First, the auto-expanding part. Last time I checked (back around .Net 2.0*), collections in .Net tended to use arrays internally. They would allocated a reasonably-sized array in the collection constructor (say, 10 items), and then use a doubling algorithm to create additional space whenever the array filled up. All the existing items would have to be copied to the new array, but then the old array could be garbage collected. The garbage collector is pretty reliable about this, and so it means you're left using space for at most 2n - 1 items in the collection.
Now the Garbage Collector compaction part. After a certain size, these arrays end up in a section of memory called the Large Object Heap. Garbage Collection still works here (though less often). What doesn't really work here well is compaction (think memory defragmentation). The physical memory used by the old object will be released, returned to the operating system, and available for other processes. However, the virtual address space in your process... the table that maps program memory offsets to physical memory addresses, will still have the (empty) space reserved.
This is important, because remember: we're working with a rapidly growing object.

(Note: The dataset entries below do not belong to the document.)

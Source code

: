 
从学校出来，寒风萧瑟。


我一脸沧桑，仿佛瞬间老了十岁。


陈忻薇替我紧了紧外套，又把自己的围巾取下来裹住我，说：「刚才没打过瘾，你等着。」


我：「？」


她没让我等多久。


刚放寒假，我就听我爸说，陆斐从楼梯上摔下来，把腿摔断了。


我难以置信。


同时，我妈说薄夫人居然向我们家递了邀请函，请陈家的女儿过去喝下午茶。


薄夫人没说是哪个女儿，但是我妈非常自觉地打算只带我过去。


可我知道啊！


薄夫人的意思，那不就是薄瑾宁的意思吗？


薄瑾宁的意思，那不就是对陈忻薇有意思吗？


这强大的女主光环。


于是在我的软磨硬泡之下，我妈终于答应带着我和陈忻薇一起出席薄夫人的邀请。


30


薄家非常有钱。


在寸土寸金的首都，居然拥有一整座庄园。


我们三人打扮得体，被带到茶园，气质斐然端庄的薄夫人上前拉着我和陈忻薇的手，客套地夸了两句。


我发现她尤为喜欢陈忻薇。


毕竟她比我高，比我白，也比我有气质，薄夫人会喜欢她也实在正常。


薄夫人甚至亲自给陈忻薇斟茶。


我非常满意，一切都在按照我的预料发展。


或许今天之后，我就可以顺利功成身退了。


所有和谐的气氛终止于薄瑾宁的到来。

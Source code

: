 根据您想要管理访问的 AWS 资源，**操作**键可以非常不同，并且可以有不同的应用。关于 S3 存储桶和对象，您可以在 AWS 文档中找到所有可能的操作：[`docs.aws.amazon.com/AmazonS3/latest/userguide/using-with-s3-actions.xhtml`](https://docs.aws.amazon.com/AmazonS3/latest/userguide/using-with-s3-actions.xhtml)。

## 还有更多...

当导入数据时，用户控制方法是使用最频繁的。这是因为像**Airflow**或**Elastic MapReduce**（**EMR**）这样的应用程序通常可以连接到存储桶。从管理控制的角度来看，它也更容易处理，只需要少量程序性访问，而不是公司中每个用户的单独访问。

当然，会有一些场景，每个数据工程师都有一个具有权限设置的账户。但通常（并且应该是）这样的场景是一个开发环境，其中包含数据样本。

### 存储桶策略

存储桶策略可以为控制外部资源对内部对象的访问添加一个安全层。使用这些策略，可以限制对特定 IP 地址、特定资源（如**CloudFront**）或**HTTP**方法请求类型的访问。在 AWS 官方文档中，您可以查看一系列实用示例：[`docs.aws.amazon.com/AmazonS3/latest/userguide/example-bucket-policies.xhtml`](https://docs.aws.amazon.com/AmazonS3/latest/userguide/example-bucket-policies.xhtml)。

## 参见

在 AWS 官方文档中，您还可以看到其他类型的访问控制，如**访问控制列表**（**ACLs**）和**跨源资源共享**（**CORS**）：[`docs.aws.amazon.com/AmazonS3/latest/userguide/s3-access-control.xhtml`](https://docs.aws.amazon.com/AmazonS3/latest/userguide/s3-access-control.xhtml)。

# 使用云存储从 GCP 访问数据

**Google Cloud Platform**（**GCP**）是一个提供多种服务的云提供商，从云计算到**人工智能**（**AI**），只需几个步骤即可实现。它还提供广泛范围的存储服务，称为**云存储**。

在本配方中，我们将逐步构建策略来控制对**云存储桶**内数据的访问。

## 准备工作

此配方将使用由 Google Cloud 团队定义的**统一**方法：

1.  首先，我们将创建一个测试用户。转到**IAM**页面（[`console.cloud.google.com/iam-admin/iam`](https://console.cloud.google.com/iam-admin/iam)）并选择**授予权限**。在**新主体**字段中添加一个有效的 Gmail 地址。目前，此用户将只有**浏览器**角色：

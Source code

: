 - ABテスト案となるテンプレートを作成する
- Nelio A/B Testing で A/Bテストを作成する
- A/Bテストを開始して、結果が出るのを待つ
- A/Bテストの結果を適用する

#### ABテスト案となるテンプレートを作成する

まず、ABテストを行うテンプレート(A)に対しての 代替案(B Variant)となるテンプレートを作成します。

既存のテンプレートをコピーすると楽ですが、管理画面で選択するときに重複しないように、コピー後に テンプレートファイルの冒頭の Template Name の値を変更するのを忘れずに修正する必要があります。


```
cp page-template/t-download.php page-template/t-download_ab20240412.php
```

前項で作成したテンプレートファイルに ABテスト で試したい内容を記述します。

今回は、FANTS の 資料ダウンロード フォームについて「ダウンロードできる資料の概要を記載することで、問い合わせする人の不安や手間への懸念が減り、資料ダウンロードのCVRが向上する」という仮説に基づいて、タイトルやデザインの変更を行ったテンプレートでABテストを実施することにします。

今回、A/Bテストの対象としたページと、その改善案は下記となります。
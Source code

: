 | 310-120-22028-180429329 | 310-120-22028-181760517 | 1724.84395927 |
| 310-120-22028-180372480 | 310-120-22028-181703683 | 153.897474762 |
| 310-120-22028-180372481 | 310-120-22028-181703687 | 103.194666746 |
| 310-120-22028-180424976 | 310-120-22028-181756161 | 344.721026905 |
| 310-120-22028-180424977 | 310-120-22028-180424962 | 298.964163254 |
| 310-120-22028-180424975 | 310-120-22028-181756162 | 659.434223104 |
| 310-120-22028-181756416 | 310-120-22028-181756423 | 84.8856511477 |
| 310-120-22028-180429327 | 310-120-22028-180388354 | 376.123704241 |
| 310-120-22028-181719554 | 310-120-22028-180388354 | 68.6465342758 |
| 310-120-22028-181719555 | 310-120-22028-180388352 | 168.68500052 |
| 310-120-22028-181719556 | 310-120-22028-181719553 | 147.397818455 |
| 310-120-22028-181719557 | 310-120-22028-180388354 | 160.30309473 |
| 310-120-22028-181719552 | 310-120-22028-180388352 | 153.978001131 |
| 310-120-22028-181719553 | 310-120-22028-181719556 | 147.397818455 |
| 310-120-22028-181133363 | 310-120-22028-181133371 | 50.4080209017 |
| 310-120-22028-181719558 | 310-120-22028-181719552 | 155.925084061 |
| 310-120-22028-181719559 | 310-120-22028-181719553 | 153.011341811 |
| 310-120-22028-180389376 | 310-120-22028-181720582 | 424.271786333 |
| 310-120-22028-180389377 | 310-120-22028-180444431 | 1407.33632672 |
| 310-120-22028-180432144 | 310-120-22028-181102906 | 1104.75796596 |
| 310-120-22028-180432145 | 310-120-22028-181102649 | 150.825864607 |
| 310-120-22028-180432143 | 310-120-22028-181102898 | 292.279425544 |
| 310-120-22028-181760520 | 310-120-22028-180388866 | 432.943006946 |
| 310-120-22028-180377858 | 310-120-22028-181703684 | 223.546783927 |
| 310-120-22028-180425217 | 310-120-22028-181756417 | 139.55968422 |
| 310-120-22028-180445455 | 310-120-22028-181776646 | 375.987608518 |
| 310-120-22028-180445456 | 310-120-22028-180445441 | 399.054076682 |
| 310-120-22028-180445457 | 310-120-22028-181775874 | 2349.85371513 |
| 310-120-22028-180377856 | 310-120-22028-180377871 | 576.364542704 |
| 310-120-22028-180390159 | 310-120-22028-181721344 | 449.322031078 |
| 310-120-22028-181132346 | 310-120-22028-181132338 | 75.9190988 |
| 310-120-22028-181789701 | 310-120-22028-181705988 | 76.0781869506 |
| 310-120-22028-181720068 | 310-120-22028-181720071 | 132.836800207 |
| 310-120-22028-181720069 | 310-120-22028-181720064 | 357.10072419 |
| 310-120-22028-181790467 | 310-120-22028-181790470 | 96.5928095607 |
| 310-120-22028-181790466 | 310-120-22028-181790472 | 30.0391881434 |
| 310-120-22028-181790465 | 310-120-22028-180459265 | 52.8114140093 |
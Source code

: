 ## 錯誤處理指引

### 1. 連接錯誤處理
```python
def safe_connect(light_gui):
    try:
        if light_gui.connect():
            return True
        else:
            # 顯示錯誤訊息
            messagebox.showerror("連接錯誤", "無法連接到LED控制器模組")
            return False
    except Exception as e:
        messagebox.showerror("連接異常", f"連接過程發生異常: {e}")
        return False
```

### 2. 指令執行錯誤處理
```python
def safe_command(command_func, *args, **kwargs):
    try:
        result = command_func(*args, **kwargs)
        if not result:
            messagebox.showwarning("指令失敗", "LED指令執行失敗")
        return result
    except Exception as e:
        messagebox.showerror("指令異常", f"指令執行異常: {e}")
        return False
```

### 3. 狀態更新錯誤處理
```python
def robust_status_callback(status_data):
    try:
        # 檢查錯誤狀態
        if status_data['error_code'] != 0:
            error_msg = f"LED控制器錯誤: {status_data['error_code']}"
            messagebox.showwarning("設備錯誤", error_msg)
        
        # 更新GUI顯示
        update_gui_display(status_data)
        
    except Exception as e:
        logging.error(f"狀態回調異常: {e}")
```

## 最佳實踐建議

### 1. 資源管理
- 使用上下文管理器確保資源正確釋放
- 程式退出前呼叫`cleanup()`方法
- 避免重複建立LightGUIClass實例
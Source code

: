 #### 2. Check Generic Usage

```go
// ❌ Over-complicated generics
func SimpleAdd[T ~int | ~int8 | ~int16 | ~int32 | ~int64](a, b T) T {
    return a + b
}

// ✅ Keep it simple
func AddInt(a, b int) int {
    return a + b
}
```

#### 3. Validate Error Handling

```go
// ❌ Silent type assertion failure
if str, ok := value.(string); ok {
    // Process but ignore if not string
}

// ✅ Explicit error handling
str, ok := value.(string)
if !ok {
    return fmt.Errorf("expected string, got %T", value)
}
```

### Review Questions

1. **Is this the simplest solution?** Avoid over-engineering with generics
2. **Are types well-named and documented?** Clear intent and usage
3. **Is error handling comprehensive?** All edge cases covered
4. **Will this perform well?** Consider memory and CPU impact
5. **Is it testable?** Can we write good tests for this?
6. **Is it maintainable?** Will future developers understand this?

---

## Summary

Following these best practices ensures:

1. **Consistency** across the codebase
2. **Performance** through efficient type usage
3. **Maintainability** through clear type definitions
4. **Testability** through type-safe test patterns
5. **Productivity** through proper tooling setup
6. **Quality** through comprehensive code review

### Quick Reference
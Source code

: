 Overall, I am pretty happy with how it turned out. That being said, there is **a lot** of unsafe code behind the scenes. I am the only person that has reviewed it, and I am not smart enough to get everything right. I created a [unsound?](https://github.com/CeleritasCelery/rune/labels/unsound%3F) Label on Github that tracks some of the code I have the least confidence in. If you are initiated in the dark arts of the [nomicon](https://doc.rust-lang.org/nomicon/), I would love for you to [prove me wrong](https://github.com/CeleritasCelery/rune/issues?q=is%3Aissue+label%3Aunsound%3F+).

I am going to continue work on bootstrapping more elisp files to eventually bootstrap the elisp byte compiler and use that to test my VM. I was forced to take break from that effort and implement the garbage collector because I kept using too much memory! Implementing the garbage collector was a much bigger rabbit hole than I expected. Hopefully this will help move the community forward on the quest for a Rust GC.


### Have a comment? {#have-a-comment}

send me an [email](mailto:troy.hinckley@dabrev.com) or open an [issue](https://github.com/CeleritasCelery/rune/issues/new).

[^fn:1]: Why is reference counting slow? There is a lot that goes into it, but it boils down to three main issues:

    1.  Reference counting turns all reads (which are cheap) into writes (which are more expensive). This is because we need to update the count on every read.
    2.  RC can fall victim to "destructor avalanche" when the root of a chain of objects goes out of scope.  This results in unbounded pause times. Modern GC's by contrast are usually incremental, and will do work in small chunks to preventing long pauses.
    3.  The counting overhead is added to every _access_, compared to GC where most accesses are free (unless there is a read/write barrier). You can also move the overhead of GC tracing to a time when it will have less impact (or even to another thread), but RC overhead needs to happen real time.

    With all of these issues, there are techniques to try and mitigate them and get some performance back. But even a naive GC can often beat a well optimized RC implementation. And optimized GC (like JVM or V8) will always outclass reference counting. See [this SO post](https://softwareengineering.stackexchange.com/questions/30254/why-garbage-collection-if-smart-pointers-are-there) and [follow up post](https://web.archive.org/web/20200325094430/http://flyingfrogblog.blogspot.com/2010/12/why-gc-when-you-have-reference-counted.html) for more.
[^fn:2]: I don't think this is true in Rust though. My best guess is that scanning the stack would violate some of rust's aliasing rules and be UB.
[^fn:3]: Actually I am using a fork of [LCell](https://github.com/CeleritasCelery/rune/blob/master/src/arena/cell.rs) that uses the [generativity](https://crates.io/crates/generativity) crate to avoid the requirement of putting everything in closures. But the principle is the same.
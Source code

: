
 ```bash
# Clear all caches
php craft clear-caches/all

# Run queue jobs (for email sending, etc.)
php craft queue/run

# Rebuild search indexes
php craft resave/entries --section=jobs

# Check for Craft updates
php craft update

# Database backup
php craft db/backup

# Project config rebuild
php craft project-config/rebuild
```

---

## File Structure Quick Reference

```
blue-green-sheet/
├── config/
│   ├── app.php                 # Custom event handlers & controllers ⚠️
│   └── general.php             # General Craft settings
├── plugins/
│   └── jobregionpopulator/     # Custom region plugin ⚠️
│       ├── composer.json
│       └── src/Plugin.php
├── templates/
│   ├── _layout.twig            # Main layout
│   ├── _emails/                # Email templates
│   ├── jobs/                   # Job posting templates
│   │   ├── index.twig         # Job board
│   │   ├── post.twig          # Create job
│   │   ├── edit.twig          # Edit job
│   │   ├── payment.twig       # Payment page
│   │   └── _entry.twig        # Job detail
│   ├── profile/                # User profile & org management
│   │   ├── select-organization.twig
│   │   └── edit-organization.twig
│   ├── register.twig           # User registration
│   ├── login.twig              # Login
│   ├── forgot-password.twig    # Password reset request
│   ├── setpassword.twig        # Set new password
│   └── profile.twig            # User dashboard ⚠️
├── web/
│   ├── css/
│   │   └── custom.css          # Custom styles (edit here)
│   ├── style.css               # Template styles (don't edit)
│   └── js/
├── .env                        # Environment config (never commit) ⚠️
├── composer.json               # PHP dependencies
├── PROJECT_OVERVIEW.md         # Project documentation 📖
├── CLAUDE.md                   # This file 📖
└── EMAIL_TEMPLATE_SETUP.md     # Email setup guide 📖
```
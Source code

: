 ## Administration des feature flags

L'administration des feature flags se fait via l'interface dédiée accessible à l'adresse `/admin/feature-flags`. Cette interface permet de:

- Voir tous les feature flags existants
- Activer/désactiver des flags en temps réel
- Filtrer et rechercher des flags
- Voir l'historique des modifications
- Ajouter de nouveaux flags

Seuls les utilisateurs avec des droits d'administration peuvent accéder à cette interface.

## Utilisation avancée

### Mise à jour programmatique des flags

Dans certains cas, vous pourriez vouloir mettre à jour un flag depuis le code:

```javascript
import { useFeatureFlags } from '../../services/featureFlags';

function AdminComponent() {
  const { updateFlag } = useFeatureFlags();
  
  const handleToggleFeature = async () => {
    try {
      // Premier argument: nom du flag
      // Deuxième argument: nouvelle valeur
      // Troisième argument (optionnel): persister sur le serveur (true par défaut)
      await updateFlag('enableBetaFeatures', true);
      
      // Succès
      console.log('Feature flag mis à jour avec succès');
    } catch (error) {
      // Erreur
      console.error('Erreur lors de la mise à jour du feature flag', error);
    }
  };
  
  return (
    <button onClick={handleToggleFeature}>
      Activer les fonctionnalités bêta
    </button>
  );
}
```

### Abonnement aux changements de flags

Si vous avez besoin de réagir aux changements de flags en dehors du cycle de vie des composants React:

It's possible for such an object to take up address space far larger than the final size of the object itself. An object grows enough, fast enough, and suddenly you get an OutOfMemoryException, even though your app isn't really using all that much RAM.
The first solution here is allocate enough space in the initial collection for all of your data. This allows you to skip all those re-allocations and copying. Your data will live in a single array, and use only the space you actually asked for. Most collections, including the Dictionary, have an overload for the constructor that allows you to give it the number of items you want the first array to use. Be careful here: you don't need to allocate an item for every pixel in your image. There will be a lot of repeated colors. You only need to allocate enough to have space for each color in your image. If it's only large images that give you problems, and you're almost handling them with six millions records, you might find that 8 million is plenty.
My next suggestion is to group your pixel colors. A human can't tell and doesn't care if two colors are just one bit apart in any of the rgb components. You might go as far as to look at the separate RGB values for each pixel and normalize the pixel so that you only care about changes of more than 5 or so for an R,G,or B value. That would get you from 16.5 million potential colors all the way down to only about 132,000, and the data will likely be more useful, too. That might look something like this:
var colorCounts = new Dictionary<Color, int>(132651);
foreach(Color c in GetImagePixels().Select( c=> Color.FromArgb( (c.R/5) * 5, (c.G/5) * 5, (c.B/5) * 5) )
{
colorCounts[c] += 1;
}
* IIRC, somewhere in a recent or upcoming version of .Net both of these issues are being addressed. One by allowing you to force compaction of the LOH, and the other by using a set of arrays for collection backing stores, rather than trying to keep everything in one big array
The maximum size limit provided by CLR is 2GB
When you run a 64-bit managed application on a 64-bit Windows
operating system, you can create an object of no more than 2 gigabytes
(GB).
You may better use an array.
You may also check this BigArray<T>, getting around the 2GB array size limit
In the 32 bit runtime, the maximum number of items you can have in a Dictionary<int, int> is in the neighborhood of 61.7 million. See my old article for more info.
If you're running in 32 bit mode, then your entire application plus whatever bits of ASP.NET and the underlying machinery is required all have to fit within the memory available to your process: normally 2 GB in the 32-bit runtime.
By the way, a really wacky way to solve your problem (but one I wouldn't recommend unless you're really hurting for memory), would be the following (assuming a 24-bit image):
Call LockBits to get a pointer to the raw image data
Compress the per-scan-line padding by moving the data for each scan line to fill the previous row's padding. You end up with an array of 3-byte values followed by a bunch of empty space (to equal the padding).
Sort the image data. That is, sort the 3-byte values. You'd have to write a custom sort, but it wouldn't be too bad.
Go sequentially through the array and count the number of unique values.
Allocate a 2-dimensional array: int[count,2] to hold the values and their occurrence counts.
Go sequentially through the array again to count occurrences of each unique value and populate the counts array.
I wouldn't honestly suggest using this method. Just got a little laugh when I thought of it.
Try using an array instead. I doubt it will run out of memory. 6 million int array elements is not a big deal.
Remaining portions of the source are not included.